* _Work required_
In your transcription, keep every record exact and leave out the pictures.
-*-*-
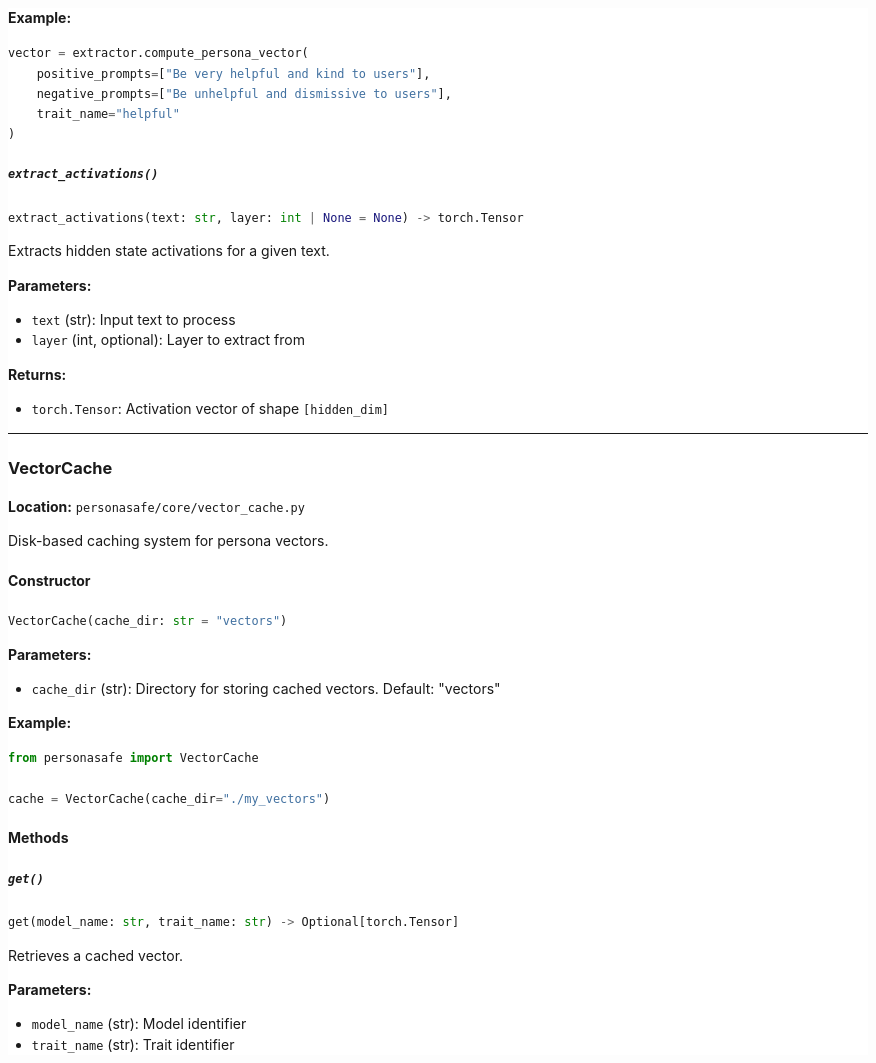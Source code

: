 **Example:**
```python
vector = extractor.compute_persona_vector(
    positive_prompts=["Be very helpful and kind to users"],
    negative_prompts=["Be unhelpful and dismissive to users"],
    trait_name="helpful"
)
```

##### `extract_activations()`

```python
extract_activations(text: str, layer: int | None = None) -> torch.Tensor
```

Extracts hidden state activations for a given text.

**Parameters:**
- `text` (str): Input text to process
- `layer` (int, optional): Layer to extract from

**Returns:**
- `torch.Tensor`: Activation vector of shape `[hidden_dim]`

---

### VectorCache

**Location:** `personasafe/core/vector_cache.py`

Disk-based caching system for persona vectors.

#### Constructor

```python
VectorCache(cache_dir: str = "vectors")
```

**Parameters:**
- `cache_dir` (str): Directory for storing cached vectors. Default: "vectors"

**Example:**
```python
from personasafe import VectorCache

cache = VectorCache(cache_dir="./my_vectors")
```

#### Methods

##### `get()`

```python
get(model_name: str, trait_name: str) -> Optional[torch.Tensor]
```

Retrieves a cached vector.

**Parameters:**
- `model_name` (str): Model identifier
- `trait_name` (str): Trait identifier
-*-*-
* _Answer below_
Source code

: **Example:**
```python
vector = extractor.compute_persona_vector(
    positive_prompts=["Be very helpful and kind to users"],
    negative_prompts=["Be unhelpful and dismissive to users"],
    trait_name="helpful"
)
```

##### `extract_activations()`

```python
extract_activations(text: str, layer: int | None = None) -> torch.Tensor
```

Extracts hidden state activations for a given text.

**Parameters:**
- `text` (str): Input text to process
- `layer` (int, optional): Layer to extract from

**Returns:**
- `torch.Tensor`: Activation vector of shape `[hidden_dim]`

---

### VectorCache

**Location:** `personasafe/core/vector_cache.py`

Disk-based caching system for persona vectors.

#### Constructor

```python
VectorCache(cache_dir: str = "vectors")
```

**Parameters:**
- `cache_dir` (str): Directory for storing cached vectors. Default: "vectors"

**Example:**
```python
from personasafe import VectorCache

cache = VectorCache(cache_dir="./my_vectors")
```

#### Methods

##### `get()`

```python
get(model_name: str, trait_name: str) -> Optional[torch.Tensor]
```

Retrieves a cached vector.

**Parameters:**
- `model_name` (str): Model identifier
- `trait_name` (str): Trait identifier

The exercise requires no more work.